The one position with which lefties find it difficult to reconcile themselves is classical-liberalism. They can handle the social-liberal aspects of that (though in a meddling, "let's make everything perfect for everyone" rather than "laissez-faire, laissez-passer" kind of way), but the economic liberalism and individualism is simply incompatible with their beliefs. Brown and Blair have made a good job of pretending it is otherwise (and in the case of Blair, I believe there was a genuine modicum of belief in free markets), but scratch beneath the surface of almost everything they have done, and you find a corporatist, managerialist, effectively-socialist solution disguised as a market mechanism. They have coopted the large corporations and City institutions, and consulted economists till they (or we) are blue in the face, to maintain the charade of market-delivery, but they have at all times hindered the freedom of businesses large and small to respond freely to unbiased market signals.

The Tories should accept that Uncle Gordo will try to look as authoritarian as them (if not more so) on law-and-order issues. They should argue for what they believe is right on security issues (strong, well-funded defence of personal liberty, property, and nation - pretty much what DD has been promoting very effectively), and live with Gordon stealing the parts of that agenda that are more authoritarian and less liberal. But exactly contrary to the Letwin/Willetts brainbox-nonsense about "socio-centric not econo-centric paradigms", they should try to drag the focus back to the size of the state, whether in its intrusion into people's private lives, or into our economic activities. Those are clothes that Gordon simply couldn't wear comfortably if he tried to steal them. But it would require them explicitly to abandon the Letwin programme and to commit to cuts in government-funded activities and in taxation. Is Cameron brave enough, and could he carry it off convincingly given his position to date? If not, those who think that politics really is about the battle of ideas, and not just about who can best run other people's lives, should leave the Tories to flounder in Gordon's wake, and go off and set up a real alternative.

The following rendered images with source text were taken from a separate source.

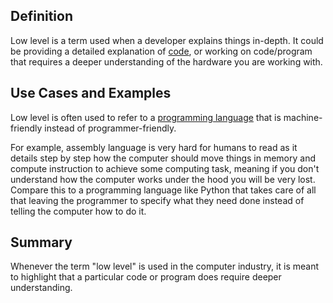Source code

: ## Definition

Low level is a term used when a developer explains things in-depth. It could be providing a detailed explanation of [code](code.md), or working on code/program that requires a deeper understanding of the hardware you are working with. 

## Use Cases and Examples

Low level is often used to refer to a [programming language](programming-language.md) that is machine-friendly instead of programmer-friendly.

For example, assembly language is very hard for humans to read as it details step by step how the computer should move things in memory and compute instruction to achieve some computing task, meaning if you don't understand how the computer works under the hood you will be very lost. Compare this to a programming language like Python that takes care of all that leaving the programmer to specify what they need done instead of telling the computer how to do it.

## Summary

Whenever the term "low level" is used in the computer industry, it is meant to highlight that a particular code or program does require deeper understanding.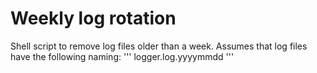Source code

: # Weekly log rotation

Shell script to remove log files older than a week.
Assumes that log files have the following naming:
'''
logger.log.yyyymmdd
'''
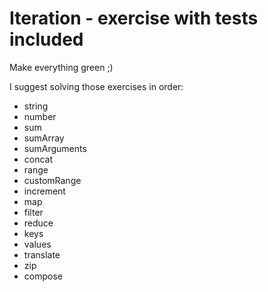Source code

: # Iteration - exercise with tests included

Make everything green ;)

I suggest solving those exercises in order:

- string
- number
- sum
- sumArray
- sumArguments
- concat
- range
- customRange
- increment
- map
- filter
- reduce
- keys
- values
- translate
- zip
- compose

Gordon's subtle corruption of our freedom

There are many things in Gordon Brown's statement of constitutional issues to be developed by his Government, The Governance of Britain, that are more dangerous than the flying of the Union Flag. For instance, take the statement that one of the ideas "at the heart of British citizenship" is "that there is an appropriate balance to be drawn between the individual’s right to freedom and the collective good of all" (para 204, p.60). At first glance, it doesn't sound controversial. Of course we do not have complete freedom to do what we like, and must constrain our behaviour to avoid harm to others. As Justice William O. Douglas put it: "My freedom to move my fist must be limited by the proximity of your chin."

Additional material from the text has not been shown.